::: STORED DATA
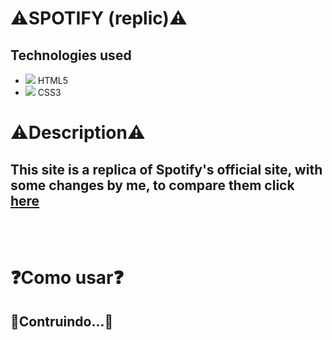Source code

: <h1>⚠️SPOTIFY (replic)⚠️</h1>

## Technologies used

<ul>
<li><img src="https://img.icons8.com/external-tal-revivo-shadow-tal-revivo/15/000000/external-html-5-is-a-software-solution-stack-that-defines-the-properties-and-behaviors-of-web-page-logo-shadow-tal-revivo.png"/> HTML5</li>
<li><img src="https://img.icons8.com/color/15/000000/css3.png"/> CSS3</li>
</ul>


# ⚠️Description⚠️
## This site is a replica of Spotify's official site, with some changes by me, to compare them click <a href="https://www.spotify.com/br/premium/?utm_source=br-pt_brand_contextual-desktop_text&utm_medium=paidsearch&utm_campaign=alwayson_latam_br_premiumbusiness_core_brand+contextual-desktop+text+exact+br-pt+google&gclid=Cj0KCQiA_8OPBhDtARIsAKQu0gZiWcUBxXA2HE8lOqD4KI2zt8_vrmcDI1kJwR2-qjsRNX3aVRO-ISQaAjk2EALw_wcB&gclsrc=aw.ds">here</a>

<br>
<br>

# ❓Como usar❓

## 🚧Contruindo...🚧
<!--## Ao entrar no site...-->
::::::
_WHAT TO PRODUCE_: Render the records above word for word and leave the pictures out.

_EXERCISE SOLUTION_:
Source code

: <h1>⚠️SPOTIFY (replic)⚠️</h1>

## Technologies used

<ul>
<li><img src="https://img.icons8.com/external-tal-revivo-shadow-tal-revivo/15/000000/external-html-5-is-a-software-solution-stack-that-defines-the-properties-and-behaviors-of-web-page-logo-shadow-tal-revivo.png"/> HTML5</li>
<li><img src="https://img.icons8.com/color/15/000000/css3.png"/> CSS3</li>
</ul>


# ⚠️Description⚠️
## This site is a replica of Spotify's official site, with some changes by me, to compare them click <a href="https://www.spotify.com/br/premium/?utm_source=br-pt_brand_contextual-desktop_text&utm_medium=paidsearch&utm_campaign=alwayson_latam_br_premiumbusiness_core_brand+contextual-desktop+text+exact+br-pt+google&gclid=Cj0KCQiA_8OPBhDtARIsAKQu0gZiWcUBxXA2HE8lOqD4KI2zt8_vrmcDI1kJwR2-qjsRNX3aVRO-ISQaAjk2EALw_wcB&gclsrc=aw.ds">here</a>

<br>
<br>

# ❓Como usar❓

## 🚧Contruindo...🚧
<!--## Ao entrar no site...-->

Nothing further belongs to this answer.